= The task =
In the copy, keep every record exact and leave out all images.

◆ ◆ ◆ ◆

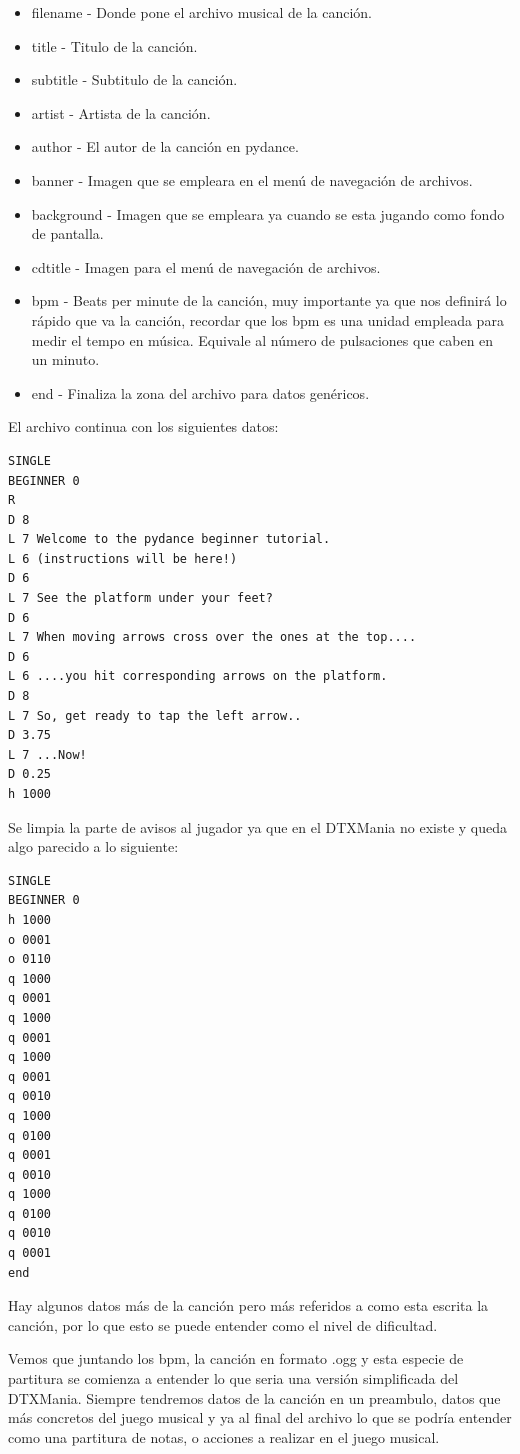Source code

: \documentclass[a4paper,11pt,oneside]{book}
\begin{document}
\begin{itemize}
\item filename - Donde pone el archivo musical de la canción.
\item title - Titulo de la canción.
\item subtitle - Subtitulo de la canción.
\item artist - Artista de la canción.
\item author - El autor de la canción en pydance.
\item banner - Imagen que se empleara en el menú de navegación de archivos.
\item background - Imagen que se empleara ya cuando se esta jugando como fondo de pantalla.
\item cdtitle - Imagen para el menú de navegación de archivos.
\item bpm - Beats per minute de la canción, muy importante ya que nos definirá lo rápido que va la canción, recordar que los bpm es una unidad empleada para medir el tempo en música. Equivale al número de pulsaciones que caben en un minuto.
\item end - Finaliza la zona del archivo para datos genéricos.
\end{itemize}


El archivo continua con los siguientes datos:

\begin{Verbatim}[frame=single]
SINGLE
BEGINNER 0
R
D 8
L 7 Welcome to the pydance beginner tutorial.
L 6 (instructions will be here!)
D 6
L 7 See the platform under your feet?
D 6
L 7 When moving arrows cross over the ones at the top....
D 6
L 6 ....you hit corresponding arrows on the platform.
D 8
L 7 So, get ready to tap the left arrow..
D 3.75
L 7 ...Now!
D 0.25
h 1000
\end{Verbatim}


Se limpia la parte de avisos al jugador ya que en el DTXMania no existe y queda algo parecido a lo siguiente:

\begin{Verbatim}[frame=single]
SINGLE
BEGINNER 0
h 1000
o 0001
o 0110
q 1000
q 0001
q 1000
q 0001
q 1000
q 0001
q 0010
q 1000
q 0100
q 0001
q 0010
q 1000
q 0100
q 0010
q 0001
end
\end{Verbatim}

Hay algunos datos más de la canción pero más referidos a como esta escrita la canción, por lo que esto se puede entender como el nivel de dificultad.

Vemos que juntando los bpm, la canción en formato .ogg y esta especie de partitura se comienza a entender lo que seria una versión simplificada del DTXMania.
Siempre tendremos datos de la canción en un preambulo, datos que más concretos del juego musical y ya al final del archivo lo que se podría entender como una partitura de notas, o acciones a realizar en el juego musical.
\end{document}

◆ ◆ ◆ ◆

= Answer section =
Source code

: \documentclass[a4paper,11pt,oneside]{book}
\begin{document}
\begin{itemize}
\item filename - Donde pone el archivo musical de la canción.
\item title - Titulo de la canción.
\item subtitle - Subtitulo de la canción.
\item artist - Artista de la canción.
\item author - El autor de la canción en pydance.
\item banner - Imagen que se empleara en el menú de navegación de archivos.
\item background - Imagen que se empleara ya cuando se esta jugando como fondo de pantalla.
\item cdtitle - Imagen para el menú de navegación de archivos.
\item bpm - Beats per minute de la canción, muy importante ya que nos definirá lo rápido que va la canción, recordar que los bpm es una unidad empleada para medir el tempo en música. Equivale al número de pulsaciones que caben en un minuto.
\item end - Finaliza la zona del archivo para datos genéricos.
\end{itemize}


El archivo continua con los siguientes datos:

\begin{Verbatim}[frame=single]
SINGLE
BEGINNER 0
R
D 8
L 7 Welcome to the pydance beginner tutorial.
L 6 (instructions will be here!)
D 6
L 7 See the platform under your feet?
D 6
L 7 When moving arrows cross over the ones at the top....
D 6
L 6 ....you hit corresponding arrows on the platform.
D 8
L 7 So, get ready to tap the left arrow..
D 3.75
L 7 ...Now!
D 0.25
h 1000
\end{Verbatim}


Se limpia la parte de avisos al jugador ya que en el DTXMania no existe y queda algo parecido a lo siguiente:

\begin{Verbatim}[frame=single]
SINGLE
BEGINNER 0
h 1000
o 0001
o 0110
q 1000
q 0001
q 1000
q 0001
q 1000
q 0001
q 0010
q 1000
q 0100
q 0001
q 0010
q 1000
q 0100
q 0010
q 0001
end
\end{Verbatim}

Hay algunos datos más de la canción pero más referidos a como esta escrita la canción, por lo que esto se puede entender como el nivel de dificultad.

Vemos que juntando los bpm, la canción en formato .ogg y esta especie de partitura se comienza a entender lo que seria una versión simplificada del DTXMania.
Siempre tendremos datos de la canción en un preambulo, datos que más concretos del juego musical y ya al final del archivo lo que se podría entender como una partitura de notas, o acciones a realizar en el juego musical.
\end{document}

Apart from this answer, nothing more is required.